The AUC for the models at birth and over different PNAs ranged between 0.88 and 0.92 (online supplemental etable 5).

Comparison of DIGIROP-Screen to other ROP prediction models

DIGIROP-Screen was compared with four other published models using US validation groups, as comparison cohorts table 3.

Table 3.

Comparison of DIGIROP-Screen versus other existing ROP prediction models

Comparison model and time point N/N
Specificity (95% CI) (%)
N/N
Sensitivity (95% CI) (%)
DIGIROP-Screen Comparison ROP model DIGIROP-Screen Comparison ROP model
DIGIROP-Screen (up to PNA 8 w) vs CHOP-ROP17 (up to PNA 8 w) 278/571
48.7
(44.5 to 52.9)
157/571
27.5
(23.9 to 31.4)
26/26
100.0
(86.8 to 100.0)
26/26
100.0
(86.8 to 100.0)
DIGIROP-Screen (up to PNA 12 w) vs CHOP-ROP17 (up to PNA 12 w) 362/569
63.6
(59.5 to 67.6)
159/569
27.9
(24.3 to 31.8)
26/26
100.0
(86.8 to 100.0)
26/26
100.0
(86.8 to 100.0)
DIGIROP-Screen (up to PMA 36 w) vs OMA-ROP18 (up to PMA 36 w) 250/541
46.2
(41.9 to 50.5)
206/541
38.1
(34.0 to 42.3)
24/25
96.0
(79.6 to 99.9)
24/25
96.0
(79.6 to 99.9)
DIGIROP-Screen (up to WINROP risk flag or last measurement) vs
WINROP12
256/568
45.1
(40.9 to 49.3)
257/568
45.2
(41.1 to 49.4)
25/26
96.2
(80.4 to 99.9)
23/26
88.5
(69.8 to 97.6)
DIGIROP-Screen (at birth) vs
CO-ROP16 (at PNA 4 w)
231/564
41.0
(36.9 to 45.1)
54/564
9.6
(7.3 to 12.3)
25/26
96.2
(80.4 to 99.9)
25/26
96.2
(80.4 to 99.9)

CHOP-ROP, Children’s Hospital of Philadelphia-ROP; CO-ROP, Colorado-ROP; OMA-ROP, Omaha ROP; PMA, postmenstrual age; PNA, postnatal age; ROP, retinopathy of prematurity; w, weeks; WINROP, weight, insulin-like growth factor 1, neonatal, ROP.

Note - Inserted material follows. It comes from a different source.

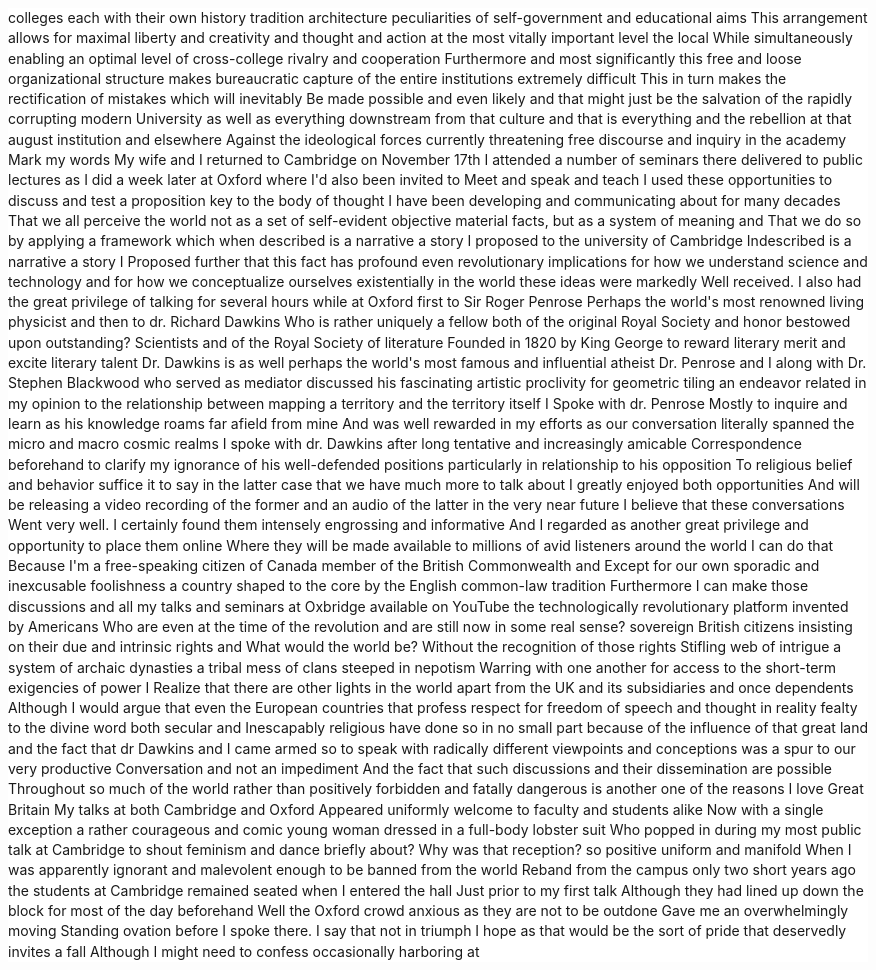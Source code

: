 colleges each with their own history tradition architecture peculiarities of self-government and educational aims This arrangement allows for maximal liberty and creativity and thought and action at the most vitally important level the local While simultaneously enabling an optimal level of cross-college rivalry and cooperation Furthermore and most significantly this free and loose organizational structure makes bureaucratic capture of the entire institutions extremely difficult This in turn makes the rectification of mistakes which will inevitably Be made possible and even likely and that might just be the salvation of the rapidly corrupting modern University as well as everything downstream from that culture and that is everything and the rebellion at that august institution and elsewhere Against the ideological forces currently threatening free discourse and inquiry in the academy Mark my words My wife and I returned to Cambridge on November 17th I attended a number of seminars there delivered to public lectures as I did a week later at Oxford where I'd also been invited to Meet and speak and teach I used these opportunities to discuss and test a proposition key to the body of thought I have been developing and communicating about for many decades That we all perceive the world not as a set of self-evident objective material facts, but as a system of meaning and That we do so by applying a framework which when described is a narrative a story I proposed to the university of Cambridge Indescribed is a narrative a story I Proposed further that this fact has profound even revolutionary implications for how we understand science and technology and for how we conceptualize ourselves existentially in the world these ideas were markedly Well received. I also had the great privilege of talking for several hours while at Oxford first to Sir Roger Penrose Perhaps the world's most renowned living physicist and then to dr. Richard Dawkins Who is rather uniquely a fellow both of the original Royal Society and honor bestowed upon outstanding? Scientists and of the Royal Society of literature Founded in 1820 by King George to reward literary merit and excite literary talent Dr. Dawkins is as well perhaps the world's most famous and influential atheist Dr. Penrose and I along with Dr. Stephen Blackwood who served as mediator discussed his fascinating artistic proclivity for geometric tiling an endeavor related in my opinion to the relationship between mapping a territory and the territory itself I Spoke with dr. Penrose Mostly to inquire and learn as his knowledge roams far afield from mine And was well rewarded in my efforts as our conversation literally spanned the micro and macro cosmic realms I spoke with dr. Dawkins after long tentative and increasingly amicable Correspondence beforehand to clarify my ignorance of his well-defended positions particularly in relationship to his opposition To religious belief and behavior suffice it to say in the latter case that we have much more to talk about I greatly enjoyed both opportunities And will be releasing a video recording of the former and an audio of the latter in the very near future I believe that these conversations Went very well. I certainly found them intensely engrossing and informative And I regarded as another great privilege and opportunity to place them online Where they will be made available to millions of avid listeners around the world I can do that Because I'm a free-speaking citizen of Canada member of the British Commonwealth and Except for our own sporadic and inexcusable foolishness a country shaped to the core by the English common-law tradition Furthermore I can make those discussions and all my talks and seminars at Oxbridge available on YouTube the technologically revolutionary platform invented by Americans Who are even at the time of the revolution and are still now in some real sense? sovereign British citizens insisting on their due and intrinsic rights and What would the world be? Without the recognition of those rights Stifling web of intrigue a system of archaic dynasties a tribal mess of clans steeped in nepotism Warring with one another for access to the short-term exigencies of power I Realize that there are other lights in the world apart from the UK and its subsidiaries and once dependents Although I would argue that even the European countries that profess respect for freedom of speech and thought in reality fealty to the divine word both secular and Inescapably religious have done so in no small part because of the influence of that great land and the fact that dr Dawkins and I came armed so to speak with radically different viewpoints and conceptions was a spur to our very productive Conversation and not an impediment And the fact that such discussions and their dissemination are possible Throughout so much of the world rather than positively forbidden and fatally dangerous is another one of the reasons I love Great Britain My talks at both Cambridge and Oxford Appeared uniformly welcome to faculty and students alike Now with a single exception a rather courageous and comic young woman dressed in a full-body lobster suit Who popped in during my most public talk at Cambridge to shout feminism and dance briefly about? Why was that reception? so positive uniform and manifold When I was apparently ignorant and malevolent enough to be banned from the world Reband from the campus only two short years ago the students at Cambridge remained seated when I entered the hall Just prior to my first talk Although they had lined up down the block for most of the day beforehand Well the Oxford crowd anxious as they are not to be outdone Gave me an overwhelmingly moving Standing ovation before I spoke there. I say that not in triumph I hope as that would be the sort of pride that deservedly invites a fall Although I might need to confess occasionally harboring at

With 100% sensitivity cut-off, DIGIROP-Screen versus CHOP-ROP17 had better specificity (48.7% vs 27.5%) at 8 weeks and better specificity at 12 weeks PNA (63.6% vs 27.9%). DIGIROP-Screen versus OMA-ROP18 had the same sensitivity (96.0% vs 96.0%), but better specificity (46.2% vs 38.1 %). DIGIROP-Screen versus WINROP12 had better sensitivity (96.2% vs 88.5%) and similar specificity (45.1% vs 45.2%). DIGIROP-Screen applied at birth versus CO-ROP16 had similar sensitivity (96.2% vs 96.2%) and better specificity (41.0% vs 9.6%).

Clinical implications

The DIGIROP-Screen prediction tool comprising automatically calculated individual risk predictions for infants born at GA 24–30 weeks is available at www.digirop.com.32 Additionally, evaluations of the risks based on defined cut-offs provide information whether any/further ROP examinations are required or not for 100% sensitivity (in these cohorts). Example illustrations following a specific infant over screening PNAs planned for availability in the application are presented in online supplemental efigure 8.

Discussion

In this study, we developed an ROP clinical decision support tool, DIGIROP-Screen, for infants born at GA 24–30 weeks, suitable for longitudinal use with ROP screening. The tool is developed to identify the time point for safe release of an infant from the ROP screening. DIGIROP-Screen is based on the infants’ birth characteristics (GA, birth weight and sex) and ROP data that are easily obtained at almost all medical facilities while performing routine ROP screening. Other models use longitudinal weights at specific intervals which are less readily available to ophthalmologists and less retrievable on a national level for all screened infants. The prediction tool applied to several cohorts of infants screened for ROP by current criteria in advanced neonatal intensive care unit (NICU) settings, identified early ~45% of infants as not needing any ROP screening using only neonatal characteristics and identified an additional 25% for whom screening may be terminated earlier than with today’s screening practice, thus potentially substantially and safely reducing the number of screening examinations. The prediction tool is made available as an online application, www.digirop.com, to clinicians worldwide. This tool must be validated and assessed in each specific clinical setting, before being implemented for routine use. Using the same statistical approaches used in DIGIROP-Screen development the prediction model can be modified for any new clinical setting.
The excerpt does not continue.